Contents
Facebook’s Outage May Have Been Caused by a Bug in an Audit Tool
Facebook’s outage lasted globally for six hours on Monday and Tuesday. It’s now restoring services worldwide. The cause is a configuration change on backbone routers, which coordinate network traffic between the company’s data centres. This configuration change cascaded throughout the network, causing the entire website to become unavailable. While the outage may have been a single problem, it has implications for the overall health of the company’s entire network.
Bug in audit tool
It appears that a bug in an audit tool may have caused the Facebook outage. Facebook has stated that a bug prevented it from stopping a command. Because the audit tool is used to track all of the user interactions on its network, it is important to identify the exact cause and the root cause should be fixed as soon as possible. But the problem is not as simple as a bug in the audit tool. Facebook’s systems are designed to catch mistakes and identify the source of the problem as quickly as possible.
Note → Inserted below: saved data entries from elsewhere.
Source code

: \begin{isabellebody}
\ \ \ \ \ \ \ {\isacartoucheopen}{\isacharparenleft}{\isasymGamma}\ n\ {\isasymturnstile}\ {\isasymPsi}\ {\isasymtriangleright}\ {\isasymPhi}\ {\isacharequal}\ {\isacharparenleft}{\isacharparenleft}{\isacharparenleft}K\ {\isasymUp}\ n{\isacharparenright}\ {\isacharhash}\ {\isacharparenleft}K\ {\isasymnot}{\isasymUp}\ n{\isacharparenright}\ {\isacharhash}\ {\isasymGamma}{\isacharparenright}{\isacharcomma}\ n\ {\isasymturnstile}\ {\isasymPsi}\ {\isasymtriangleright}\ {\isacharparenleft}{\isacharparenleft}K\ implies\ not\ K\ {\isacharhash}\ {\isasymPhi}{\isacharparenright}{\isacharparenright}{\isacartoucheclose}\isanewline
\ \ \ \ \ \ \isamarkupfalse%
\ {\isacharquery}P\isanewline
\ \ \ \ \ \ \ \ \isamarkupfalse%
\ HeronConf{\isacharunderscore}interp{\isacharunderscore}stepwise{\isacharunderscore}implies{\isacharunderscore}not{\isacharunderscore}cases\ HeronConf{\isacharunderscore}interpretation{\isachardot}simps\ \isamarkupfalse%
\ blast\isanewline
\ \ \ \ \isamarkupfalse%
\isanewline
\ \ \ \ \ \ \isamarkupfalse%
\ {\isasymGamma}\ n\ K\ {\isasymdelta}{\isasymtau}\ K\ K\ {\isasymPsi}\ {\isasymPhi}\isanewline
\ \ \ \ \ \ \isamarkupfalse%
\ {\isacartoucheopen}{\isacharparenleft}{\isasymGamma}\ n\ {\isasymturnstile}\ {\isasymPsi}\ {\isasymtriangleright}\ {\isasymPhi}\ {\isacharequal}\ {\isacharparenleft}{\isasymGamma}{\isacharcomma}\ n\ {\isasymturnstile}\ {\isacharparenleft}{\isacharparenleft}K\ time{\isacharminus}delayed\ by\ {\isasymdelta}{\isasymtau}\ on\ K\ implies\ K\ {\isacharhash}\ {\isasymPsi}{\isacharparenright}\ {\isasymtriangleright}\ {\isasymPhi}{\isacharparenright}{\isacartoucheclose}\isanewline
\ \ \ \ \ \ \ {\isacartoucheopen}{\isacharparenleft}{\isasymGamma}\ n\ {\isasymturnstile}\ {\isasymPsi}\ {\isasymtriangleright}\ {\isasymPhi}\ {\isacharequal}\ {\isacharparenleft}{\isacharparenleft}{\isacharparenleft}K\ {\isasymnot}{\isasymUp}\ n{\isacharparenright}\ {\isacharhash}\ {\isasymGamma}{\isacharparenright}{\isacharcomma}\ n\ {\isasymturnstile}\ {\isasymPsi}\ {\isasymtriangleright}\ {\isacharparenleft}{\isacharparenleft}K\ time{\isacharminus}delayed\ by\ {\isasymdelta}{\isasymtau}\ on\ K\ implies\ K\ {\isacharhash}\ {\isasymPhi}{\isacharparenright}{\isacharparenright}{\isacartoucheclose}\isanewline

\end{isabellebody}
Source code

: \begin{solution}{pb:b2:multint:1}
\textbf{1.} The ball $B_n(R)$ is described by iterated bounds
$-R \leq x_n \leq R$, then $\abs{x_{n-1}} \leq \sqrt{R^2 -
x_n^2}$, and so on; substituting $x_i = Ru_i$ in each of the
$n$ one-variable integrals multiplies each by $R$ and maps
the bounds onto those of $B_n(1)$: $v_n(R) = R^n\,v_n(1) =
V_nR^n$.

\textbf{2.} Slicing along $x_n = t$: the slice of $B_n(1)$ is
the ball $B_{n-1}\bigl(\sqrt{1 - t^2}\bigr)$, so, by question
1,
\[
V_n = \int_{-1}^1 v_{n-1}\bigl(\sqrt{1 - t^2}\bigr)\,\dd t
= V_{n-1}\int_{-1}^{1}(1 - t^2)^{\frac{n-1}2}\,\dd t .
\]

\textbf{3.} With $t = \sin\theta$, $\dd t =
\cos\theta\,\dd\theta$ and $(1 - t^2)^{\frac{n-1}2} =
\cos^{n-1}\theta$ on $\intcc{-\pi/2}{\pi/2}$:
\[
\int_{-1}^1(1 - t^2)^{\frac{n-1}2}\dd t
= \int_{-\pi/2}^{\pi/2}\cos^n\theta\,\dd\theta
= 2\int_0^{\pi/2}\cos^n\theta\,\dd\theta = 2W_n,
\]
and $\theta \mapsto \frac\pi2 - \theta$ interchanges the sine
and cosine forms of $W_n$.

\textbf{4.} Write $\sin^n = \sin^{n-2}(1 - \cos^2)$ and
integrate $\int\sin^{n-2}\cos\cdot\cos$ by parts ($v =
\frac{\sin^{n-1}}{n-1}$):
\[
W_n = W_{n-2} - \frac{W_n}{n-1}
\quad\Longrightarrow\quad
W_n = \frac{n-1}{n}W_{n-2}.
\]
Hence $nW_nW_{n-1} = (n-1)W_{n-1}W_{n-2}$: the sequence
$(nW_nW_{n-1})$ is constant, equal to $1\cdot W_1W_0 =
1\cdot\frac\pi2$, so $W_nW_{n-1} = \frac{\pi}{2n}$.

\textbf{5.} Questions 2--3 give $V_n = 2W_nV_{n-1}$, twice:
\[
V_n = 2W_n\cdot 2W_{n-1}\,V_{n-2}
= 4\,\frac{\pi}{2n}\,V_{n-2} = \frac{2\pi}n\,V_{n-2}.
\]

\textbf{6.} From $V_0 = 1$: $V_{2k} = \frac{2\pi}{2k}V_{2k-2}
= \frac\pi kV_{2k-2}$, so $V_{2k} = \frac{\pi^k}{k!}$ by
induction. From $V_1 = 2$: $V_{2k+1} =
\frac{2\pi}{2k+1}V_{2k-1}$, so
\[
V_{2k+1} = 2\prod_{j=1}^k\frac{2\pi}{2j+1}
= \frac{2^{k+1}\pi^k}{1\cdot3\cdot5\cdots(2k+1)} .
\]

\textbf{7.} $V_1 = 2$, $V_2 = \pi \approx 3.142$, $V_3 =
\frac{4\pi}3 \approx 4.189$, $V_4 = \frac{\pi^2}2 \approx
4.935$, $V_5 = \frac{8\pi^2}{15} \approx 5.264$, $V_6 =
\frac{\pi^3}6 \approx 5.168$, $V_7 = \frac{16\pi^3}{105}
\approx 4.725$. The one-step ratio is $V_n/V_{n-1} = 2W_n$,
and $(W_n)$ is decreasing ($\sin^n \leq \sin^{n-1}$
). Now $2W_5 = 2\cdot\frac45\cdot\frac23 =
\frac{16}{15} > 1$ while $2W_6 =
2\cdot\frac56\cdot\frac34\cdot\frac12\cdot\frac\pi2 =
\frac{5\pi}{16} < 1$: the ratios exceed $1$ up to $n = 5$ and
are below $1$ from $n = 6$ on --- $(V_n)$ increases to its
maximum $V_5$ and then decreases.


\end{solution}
The outage began when Facebook engineers issued a command during a routine maintenance job. The command caused Facebook’s data centers around the world to go down. The outage was caused by a bug in a program audit tool, which failed to stop a command. The outage left employees without access to email, internal tools, and even work passes. Some reports also claim that the Facebook headquarters were in “meltdown mode.”
DDoS attack
The outage affected millions of Facebook users, which accounts for a substantial chunk of the Internet’s traffic. If the DNS servers for Facebook had become inaccessible, the DNS providers and ISPs would have taken a beating. Even if the DNS servers were still in place, greater volumes of queries would have flooded DNS providers and ISPs. As DNS is resilient, the resolvers would have tried to resolve to another nameserver, which would have resulted in quadrupling the DNS query volume.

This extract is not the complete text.